Given records =
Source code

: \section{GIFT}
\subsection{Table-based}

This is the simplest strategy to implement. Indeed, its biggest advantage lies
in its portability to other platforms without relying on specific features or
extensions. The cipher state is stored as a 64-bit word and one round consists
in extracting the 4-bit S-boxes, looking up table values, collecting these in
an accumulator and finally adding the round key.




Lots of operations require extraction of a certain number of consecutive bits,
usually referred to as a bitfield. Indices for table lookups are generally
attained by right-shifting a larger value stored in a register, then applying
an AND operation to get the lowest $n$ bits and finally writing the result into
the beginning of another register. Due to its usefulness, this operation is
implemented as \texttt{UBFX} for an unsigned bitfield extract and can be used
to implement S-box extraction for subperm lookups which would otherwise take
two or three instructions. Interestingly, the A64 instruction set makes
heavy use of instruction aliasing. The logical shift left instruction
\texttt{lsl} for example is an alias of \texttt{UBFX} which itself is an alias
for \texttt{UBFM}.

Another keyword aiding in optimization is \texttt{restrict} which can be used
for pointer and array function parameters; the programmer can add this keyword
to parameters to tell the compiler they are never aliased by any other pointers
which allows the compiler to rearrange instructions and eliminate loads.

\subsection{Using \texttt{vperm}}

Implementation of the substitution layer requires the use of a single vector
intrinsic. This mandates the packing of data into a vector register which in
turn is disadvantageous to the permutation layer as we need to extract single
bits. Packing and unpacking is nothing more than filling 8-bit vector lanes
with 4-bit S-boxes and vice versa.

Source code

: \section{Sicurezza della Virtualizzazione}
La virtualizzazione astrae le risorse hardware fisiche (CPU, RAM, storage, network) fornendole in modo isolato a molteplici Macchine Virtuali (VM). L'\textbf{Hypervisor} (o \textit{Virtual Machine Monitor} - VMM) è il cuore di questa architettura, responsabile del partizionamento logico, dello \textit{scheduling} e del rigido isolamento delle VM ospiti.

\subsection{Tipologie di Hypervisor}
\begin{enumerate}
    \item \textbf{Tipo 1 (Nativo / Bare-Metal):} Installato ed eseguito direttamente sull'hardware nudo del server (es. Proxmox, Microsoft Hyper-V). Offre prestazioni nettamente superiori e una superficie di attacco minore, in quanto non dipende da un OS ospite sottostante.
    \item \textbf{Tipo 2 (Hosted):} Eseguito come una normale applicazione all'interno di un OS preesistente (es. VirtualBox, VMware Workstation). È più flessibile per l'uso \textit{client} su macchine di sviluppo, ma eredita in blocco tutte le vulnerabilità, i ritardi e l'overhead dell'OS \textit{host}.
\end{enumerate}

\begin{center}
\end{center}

What to produce =
Return solely the count of lines in the data above in which the word "UBFX" occurs.

Response box =
2